[[ DATA EXTRACTS, beginning ]]
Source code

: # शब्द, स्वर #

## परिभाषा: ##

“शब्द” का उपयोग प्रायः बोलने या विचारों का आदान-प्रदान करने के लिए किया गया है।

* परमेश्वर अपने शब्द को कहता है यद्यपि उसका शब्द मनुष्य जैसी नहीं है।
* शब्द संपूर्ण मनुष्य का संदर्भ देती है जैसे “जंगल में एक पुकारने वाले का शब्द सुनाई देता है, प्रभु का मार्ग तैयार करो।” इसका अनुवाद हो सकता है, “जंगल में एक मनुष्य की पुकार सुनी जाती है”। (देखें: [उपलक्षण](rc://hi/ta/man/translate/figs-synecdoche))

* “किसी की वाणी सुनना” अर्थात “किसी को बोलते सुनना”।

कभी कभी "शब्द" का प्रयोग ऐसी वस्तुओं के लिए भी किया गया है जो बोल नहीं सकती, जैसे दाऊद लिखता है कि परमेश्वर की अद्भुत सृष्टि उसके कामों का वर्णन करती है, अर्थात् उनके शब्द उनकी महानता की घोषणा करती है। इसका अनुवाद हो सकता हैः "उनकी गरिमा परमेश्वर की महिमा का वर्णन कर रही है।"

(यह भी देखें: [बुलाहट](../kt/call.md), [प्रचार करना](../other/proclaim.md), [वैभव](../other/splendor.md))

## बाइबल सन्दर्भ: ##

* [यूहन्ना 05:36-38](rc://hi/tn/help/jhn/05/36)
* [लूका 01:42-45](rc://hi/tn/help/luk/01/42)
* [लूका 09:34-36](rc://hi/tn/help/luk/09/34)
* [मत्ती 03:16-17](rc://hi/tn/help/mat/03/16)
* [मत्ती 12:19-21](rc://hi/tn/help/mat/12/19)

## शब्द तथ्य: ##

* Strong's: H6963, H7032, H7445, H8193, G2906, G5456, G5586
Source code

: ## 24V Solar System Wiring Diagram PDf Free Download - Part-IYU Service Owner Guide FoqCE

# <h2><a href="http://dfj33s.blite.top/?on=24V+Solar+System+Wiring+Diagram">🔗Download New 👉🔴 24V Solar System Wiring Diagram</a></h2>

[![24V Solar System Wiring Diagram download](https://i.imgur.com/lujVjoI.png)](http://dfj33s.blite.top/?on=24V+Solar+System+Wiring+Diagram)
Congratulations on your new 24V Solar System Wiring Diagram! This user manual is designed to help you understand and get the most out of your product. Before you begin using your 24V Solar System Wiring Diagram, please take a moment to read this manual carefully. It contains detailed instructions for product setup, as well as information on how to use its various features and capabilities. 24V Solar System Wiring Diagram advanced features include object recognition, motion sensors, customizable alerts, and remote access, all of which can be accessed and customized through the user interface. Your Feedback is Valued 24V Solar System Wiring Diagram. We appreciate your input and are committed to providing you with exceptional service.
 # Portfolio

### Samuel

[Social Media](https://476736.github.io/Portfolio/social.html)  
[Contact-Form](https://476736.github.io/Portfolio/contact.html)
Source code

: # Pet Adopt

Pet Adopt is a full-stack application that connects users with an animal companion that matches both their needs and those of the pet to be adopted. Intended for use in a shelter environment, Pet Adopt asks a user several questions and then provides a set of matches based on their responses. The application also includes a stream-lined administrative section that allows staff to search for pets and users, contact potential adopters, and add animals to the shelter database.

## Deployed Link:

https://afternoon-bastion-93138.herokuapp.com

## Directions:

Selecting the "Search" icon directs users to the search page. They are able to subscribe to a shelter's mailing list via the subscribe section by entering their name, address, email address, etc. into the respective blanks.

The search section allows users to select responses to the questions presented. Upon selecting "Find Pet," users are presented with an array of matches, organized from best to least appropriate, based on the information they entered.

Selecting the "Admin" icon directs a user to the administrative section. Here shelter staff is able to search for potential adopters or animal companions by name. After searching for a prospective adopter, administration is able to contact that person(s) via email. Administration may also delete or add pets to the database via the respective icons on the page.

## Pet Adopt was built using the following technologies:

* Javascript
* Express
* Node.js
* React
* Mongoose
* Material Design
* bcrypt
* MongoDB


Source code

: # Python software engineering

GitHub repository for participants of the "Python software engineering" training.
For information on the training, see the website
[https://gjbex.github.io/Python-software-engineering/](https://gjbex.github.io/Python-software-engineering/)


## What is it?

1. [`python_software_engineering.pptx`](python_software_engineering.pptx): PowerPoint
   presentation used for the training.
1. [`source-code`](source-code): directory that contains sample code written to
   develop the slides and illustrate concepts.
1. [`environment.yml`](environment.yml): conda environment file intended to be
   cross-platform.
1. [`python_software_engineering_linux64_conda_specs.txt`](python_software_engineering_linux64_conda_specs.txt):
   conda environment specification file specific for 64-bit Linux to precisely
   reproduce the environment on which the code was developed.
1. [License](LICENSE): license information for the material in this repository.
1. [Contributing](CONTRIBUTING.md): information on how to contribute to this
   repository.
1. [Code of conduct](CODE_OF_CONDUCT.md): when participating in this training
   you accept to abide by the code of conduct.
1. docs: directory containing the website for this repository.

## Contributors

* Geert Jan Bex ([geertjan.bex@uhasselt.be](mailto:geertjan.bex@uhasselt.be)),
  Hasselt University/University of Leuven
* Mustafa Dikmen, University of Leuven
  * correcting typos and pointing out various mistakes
[[ DATA EXTRACTS, end ]]
[[ DATA EXTRACTS, beginning ]]
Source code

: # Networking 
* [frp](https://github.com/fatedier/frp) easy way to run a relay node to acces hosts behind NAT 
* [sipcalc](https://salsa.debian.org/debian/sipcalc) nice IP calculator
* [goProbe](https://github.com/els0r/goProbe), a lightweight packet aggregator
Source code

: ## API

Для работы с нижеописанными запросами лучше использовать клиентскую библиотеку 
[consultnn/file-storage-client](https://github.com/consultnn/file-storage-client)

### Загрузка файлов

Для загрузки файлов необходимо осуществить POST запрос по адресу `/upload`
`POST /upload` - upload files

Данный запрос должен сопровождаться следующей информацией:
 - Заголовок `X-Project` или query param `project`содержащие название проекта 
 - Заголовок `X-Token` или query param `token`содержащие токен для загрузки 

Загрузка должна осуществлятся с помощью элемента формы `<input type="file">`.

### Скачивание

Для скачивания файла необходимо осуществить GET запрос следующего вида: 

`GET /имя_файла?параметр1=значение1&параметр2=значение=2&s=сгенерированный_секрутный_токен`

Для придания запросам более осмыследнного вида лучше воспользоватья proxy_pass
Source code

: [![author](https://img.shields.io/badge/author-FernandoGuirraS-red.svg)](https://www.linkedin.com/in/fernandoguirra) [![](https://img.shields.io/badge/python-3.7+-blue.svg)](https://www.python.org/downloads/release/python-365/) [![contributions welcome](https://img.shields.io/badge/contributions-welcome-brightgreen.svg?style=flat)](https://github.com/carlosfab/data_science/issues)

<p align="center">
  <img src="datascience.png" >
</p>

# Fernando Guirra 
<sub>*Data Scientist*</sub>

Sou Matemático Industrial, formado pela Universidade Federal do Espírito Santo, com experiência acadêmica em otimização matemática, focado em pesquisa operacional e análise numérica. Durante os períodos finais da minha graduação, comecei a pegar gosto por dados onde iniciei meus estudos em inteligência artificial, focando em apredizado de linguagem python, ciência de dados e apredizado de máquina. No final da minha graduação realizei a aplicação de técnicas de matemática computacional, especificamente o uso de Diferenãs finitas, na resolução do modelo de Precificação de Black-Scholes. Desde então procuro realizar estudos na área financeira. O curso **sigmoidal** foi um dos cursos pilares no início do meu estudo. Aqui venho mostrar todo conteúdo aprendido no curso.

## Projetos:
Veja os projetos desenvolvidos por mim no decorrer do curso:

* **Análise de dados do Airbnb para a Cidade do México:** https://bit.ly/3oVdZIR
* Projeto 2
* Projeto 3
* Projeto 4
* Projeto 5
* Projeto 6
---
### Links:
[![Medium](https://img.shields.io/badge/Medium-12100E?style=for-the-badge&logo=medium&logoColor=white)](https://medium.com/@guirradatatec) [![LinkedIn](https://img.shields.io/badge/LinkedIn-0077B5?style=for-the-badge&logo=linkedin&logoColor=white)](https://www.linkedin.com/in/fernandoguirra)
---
[[ DATA EXTRACTS, end ]]
> [AIM OF THE TASK]: Bring together every line in the entries that holds the string "directory".

> [TASK ANSWER]:
1. [`source-code`](source-code): directory that contains sample code written to
1. docs: directory containing the website for this repository.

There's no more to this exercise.